Nicht selten wird jeder zusätzliche Schritt beim Onboarding als unerwünschte Barriere angesehen. Doch in manchen Fällen hilft das Hinzufügen zusätzlicher Maßnahmen, wie die Identitätsüberprüfung, das Vertrauen in das Produkt und seine Sicherheit zu stärken: Vor ein paar Jahren führte Wells Fargo in seiner App eine Augenscan-Funktion ein, um Kunden zu verifizieren. Der Prozess funktionierte gut – für die Kunden fühlte es sich an, als würde er zu gut funktionieren: Die Verifizierung erfolgte so schnell, dass die Benutzer anfingen, daran zu zweifeln und sich Sorgen machten, dass auch Fremde in ihr Konto gelangen könnten.
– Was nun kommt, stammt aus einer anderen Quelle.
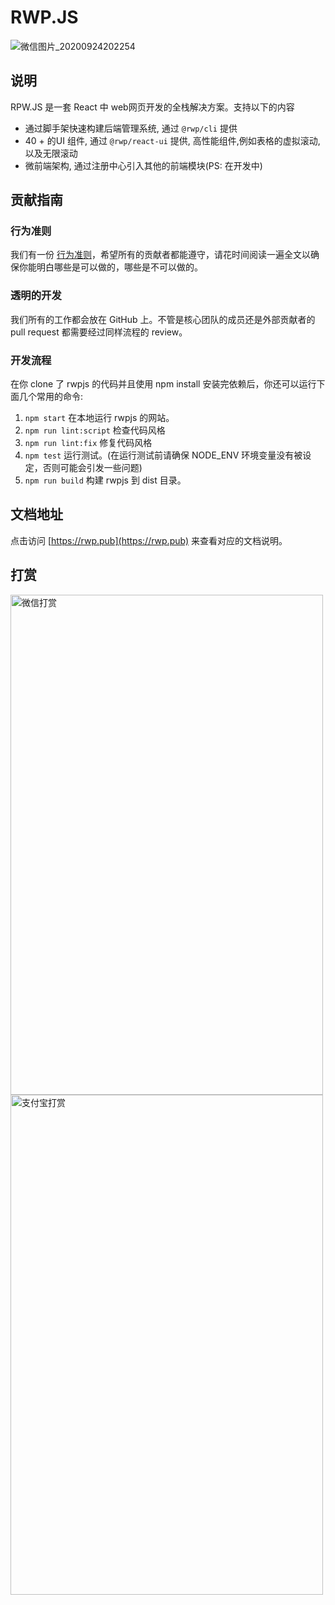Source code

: # RWP.JS

![微信图片_20200924202254](https://user-images.githubusercontent.com/24241052/94144519-cd8e4980-fea3-11ea-96c6-5996538bcf18.png)

## 说明

RPW.JS 是一套 React 中 web网页开发的全栈解决方案。支持以下的内容

- 通过脚手架快速构建后端管理系统, 通过 `@rwp/cli` 提供 
- 40 + 的UI 组件, 通过 `@rwp/react-ui` 提供, 高性能组件,例如表格的虚拟滚动,以及无限滚动
- 微前端架构, 通过注册中心引入其他的前端模块(PS: 在开发中)

## 贡献指南

### 行为准则
我们有一份 [行为准则](./CODE_OF_CONDUCT.md)，希望所有的贡献者都能遵守，请花时间阅读一遍全文以确保你能明白哪些是可以做的，哪些是不可以做的。

### 透明的开发

我们所有的工作都会放在 GitHub 上。不管是核心团队的成员还是外部贡献者的 pull request 都需要经过同样流程的 review。

### 开发流程

在你 clone 了 rwpjs 的代码并且使用 npm install 安装完依赖后，你还可以运行下面几个常用的命令:

1. `npm start` 在本地运行 rwpjs 的网站。
2. `npm run lint:script` 检查代码风格
3. `npm run lint:fix` 修复代码风格
4. `npm test` 运行测试。(在运行测试前请确保 NODE_ENV 环境变量没有被设定，否则可能会引发一些问题)
5. `npm run build` 构建 rwpjs 到 dist 目录。

## 文档地址

点击访问 [https://rwp.pub](https://rwp.pub) 来查看对应的文档说明。

## 打赏

<img src="https://rwp.pub/img/wechat.jpg" alt="微信打赏" width="500" height="800" align="bottom" />

<img src="https://rwp.pub/img/alipay.jpg" alt="支付宝打赏" width="500" height="800" align="bottom" />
Daraufhin fügten die UX-Designer eine künstliche Wartezeit ein, um den Benutzern die Sicherheit zu geben, dass im Hintergrund tatsächlich eine Verifizierung abläuft.
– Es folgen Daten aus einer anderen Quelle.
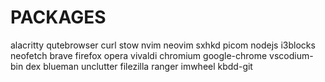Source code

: # PACKAGES

alacritty
qutebrowser
curl
stow
nvim
neovim
sxhkd
picom
nodejs
i3blocks
neofetch
brave firefox opera vivaldi chromium google-chrome vscodium-bin
dex
blueman
unclutter
filezilla
ranger
imwheel
kbdd-git

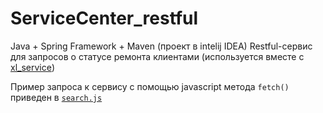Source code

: # ServiceCenter_restful
Java + Spring Framework + Maven (проект в intelij IDEA)
Restful-сервис для запросов о статусе ремонта клиентами  (используется вместе с [xl_service](https://github.com/StarrLucky/xl_service))
 
Пример запроса к сервису с помощью javascript метода `fetch()` приведен в [`search.js`](../search.js)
Denken sie auch an die „Durchgefallenen“

Was passiert mit den Kunden, die es nicht durch den Anmeldeprozess schaffen oder bei der Identitätsprüfung „durchfallen“? Zum Glück betrifft dies die Minderheit der Kunden, was leider aber oft bedeutet, dass dieses spezielle Kundenerlebnis mit geringer Priorität behandelt wird. Dabei ist der Moment, in dem etwas schief geht, eigentlich die emotionalste, einflussreichste Situation, die Kunden erleben. Noch dazu ist es der Moment, an den sich die Leute erinnern. Hier ein Beispiel was eine Bank von ihren Kunden verlangt, wenn diese aus ihren Konten ausgesperrt wurden. Um wieder hineinzukommen, mussten sie:

  1. Zu einem Geldautomaten gehen
  2. Einen zufälligen Geldbetrag abheben
  3. Dann einen zufälligen Geldbetrag einzahlen
  4. Telefonischen Kontakt mit der Bank über den Kundenservice aufnehmen
  5. Die Höhe der beiden Geldbeträge angeben, um „verifiziert“ zu werden und wieder Zugang zu ihrem Konto zu erhalten

Dieser mehrstufige Prozess ist in vielerlei Hinsicht nicht optimal: Er ist unbequem und aufwändig, setzt den Benutzer unter Druck und ist vor allem nicht besonders sicher. Auch wenn dies ein extremes Beispiel ist, zeigt es, dass dieser Weg genauso einfach und unkompliziert gestaltet werden sollte, wie der erfolgreich abgeschlossene Verifizierungsprozess, um die Frustration und den Ärger für einen Kunden zu minimieren. Fällt ein Kunde bei der Identitätsprüfung durch, bringen sie ihn wieder auf den richtigen Weg, indem sie ihm detailliertes Feedback dazu geben, was genau fehlgeschlagen ist und warum. Erläutern sie die nächsten Schritte und geben sie Tipps, wie der Kunde es beim nächsten Mal besser machen kann.